The answer is an exact repetition of every entry, with all images left out.

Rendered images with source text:
☆ ☆ ☆

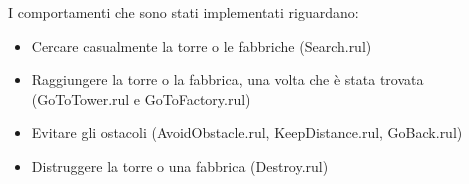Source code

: I comportamenti che sono stati implementati riguardano:
\begin{itemize}
 \item Cercare casualmente la torre o le fabbriche (Search.rul)
 \item Raggiungere la torre o la fabbrica, una volta che è stata trovata (GoToTower.rul e GoToFactory.rul)
 \item Evitare gli ostacoli (AvoidObstacle.rul, KeepDistance.rul, GoBack.rul)
 \item Distruggere la torre o una fabbrica (Destroy.rul)
\end{itemize}
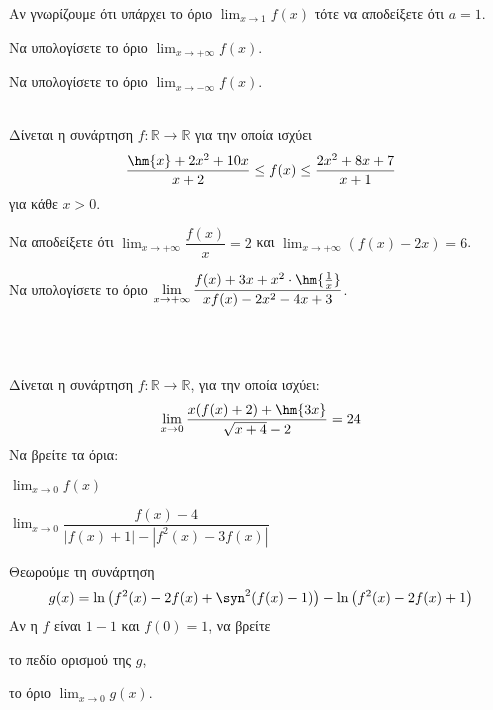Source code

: \documentclass[twoside,nofonts,ektypwsh,math,spyros]{frontisthrio-diag}
\let\oldlim\lim
\renewcommand{\lim}{\displaystyle\oldlim}
\begin{document}
\begin{thema}
\begin{erwthma}
\item Αν γνωρίζουμε ότι υπάρχει το όριο $ \lim_{x\to 1}{f(x)} $ τότε να αποδείξετε ότι $ a=1 $.
\item Να υπολογίσετε το όριο $ \lim_{x\to+\infty}{f(x)} $.
\item Να υπολογίσετε το όριο $ \lim_{x\to-\infty}{f(x)} $.
\end{erwthma}
\item \mbox{}\\
Δίνεται η συνάρτηση $ f:\mathbb{R}\to\mathbb{R} $ για την οποία ισχύει
\[ \frac{\hm{x}+2x^2+10x}{x+2}\leq f(x)\leq \dfrac{2x^2+8x+7}{x+1} \] για κάθε $ x>0 $.
\begin{erwthma}
\item Να αποδείξετε ότι $ \lim_{x\to +\infty}{\dfrac{f(x)}{x}}=2 $ και $ \lim_{x\to +\infty}{(f(x)-2x)}=6 $.
\item Να υπολογίσετε το όριο $ \lim_{x\to+\infty}{\dfrac{f(x)+3x+x^2\cdot\hm{\frac{1}{x}}}{xf(x)-2x^2-4x+3}} $.
\end{erwthma}\mbox{}\\
\item \mbox{}\\
Δίνεται η συνάρτηση $ f:\mathbb{R}\to\mathbb{R} $, για την οποία ισχύει:
\[ \lim_{x\to 0}{\dfrac{x(f(x)+2)+\hm{3x}}{\sqrt{x+4}-2}}=24 \]
Να βρείτε τα όρια:
\begin{erwthma}
\item $ \lim_{x\to 0}{f(x)} $
\item $ \lim_{x\to 0}{\dfrac{f(x)-4}{|f(x)+1|-|f^2(x)-3f(x)|}} $ 
\item Θεωρούμε τη συνάρτηση 
\[ g(x)=\ln{\left(f^2(x)-2f(x)+\syn^2{\left(f(x)-1\right)}\right) }-\ln{\left( f^2(x)-2f(x)+1\right)} \]
Αν η $ f $ είναι $ 1-1 $ και $ f(0)=1 $, να βρείτε
\begin{multicols}{2}
\begin{rlist}
\item το πεδίο ορισμού της $ g $,
\item το όριο $ \lim_{x\to 0}{g(x)} $.
\end{rlist}
\end{multicols}
\end{erwthma}
\end{thema}
\kaliepityxia
\end{document}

☆ ☆ ☆

**YOUR SOLUTION:**
Source code

: I comportamenti che sono stati implementati riguardano:
\begin{itemize}
 \item Cercare casualmente la torre o le fabbriche (Search.rul)
 \item Raggiungere la torre o la fabbrica, una volta che è stata trovata (GoToTower.rul e GoToFactory.rul)
 \item Evitare gli ostacoli (AvoidObstacle.rul, KeepDistance.rul, GoBack.rul)
 \item Distruggere la torre o una fabbrica (Destroy.rul)
\end{itemize}
Source code

: \documentclass[twoside,nofonts,ektypwsh,math,spyros]{frontisthrio-diag}
\let\oldlim\lim
\renewcommand{\lim}{\displaystyle\oldlim}
\begin{document}
\begin{thema}
\begin{erwthma}
\item Αν γνωρίζουμε ότι υπάρχει το όριο $ \lim_{x\to 1}{f(x)} $ τότε να αποδείξετε ότι $ a=1 $.
\item Να υπολογίσετε το όριο $ \lim_{x\to+\infty}{f(x)} $.
\item Να υπολογίσετε το όριο $ \lim_{x\to-\infty}{f(x)} $.
\end{erwthma}
\item \mbox{}\\
Δίνεται η συνάρτηση $ f:\mathbb{R}\to\mathbb{R} $ για την οποία ισχύει
\[ \frac{\hm{x}+2x^2+10x}{x+2}\leq f(x)\leq \dfrac{2x^2+8x+7}{x+1} \] για κάθε $ x>0 $.
\begin{erwthma}
\item Να αποδείξετε ότι $ \lim_{x\to +\infty}{\dfrac{f(x)}{x}}=2 $ και $ \lim_{x\to +\infty}{(f(x)-2x)}=6 $.
\item Να υπολογίσετε το όριο $ \lim_{x\to+\infty}{\dfrac{f(x)+3x+x^2\cdot\hm{\frac{1}{x}}}{xf(x)-2x^2-4x+3}} $.
\end{erwthma}\mbox{}\\
\item \mbox{}\\
Δίνεται η συνάρτηση $ f:\mathbb{R}\to\mathbb{R} $, για την οποία ισχύει:
\[ \lim_{x\to 0}{\dfrac{x(f(x)+2)+\hm{3x}}{\sqrt{x+4}-2}}=24 \]
Να βρείτε τα όρια:
\begin{erwthma}
\item $ \lim_{x\to 0}{f(x)} $
\item $ \lim_{x\to 0}{\dfrac{f(x)-4}{|f(x)+1|-|f^2(x)-3f(x)|}} $ 
\item Θεωρούμε τη συνάρτηση 
\[ g(x)=\ln{\left(f^2(x)-2f(x)+\syn^2{\left(f(x)-1\right)}\right) }-\ln{\left( f^2(x)-2f(x)+1\right)} \]
Αν η $ f $ είναι $ 1-1 $ και $ f(0)=1 $, να βρείτε
\begin{multicols}{2}
\begin{rlist}
\item το πεδίο ορισμού της $ g $,
\item το όριο $ \lim_{x\to 0}{g(x)} $.
\end{rlist}
\end{multicols}
\end{erwthma}
\end{thema}
\kaliepityxia
\end{document}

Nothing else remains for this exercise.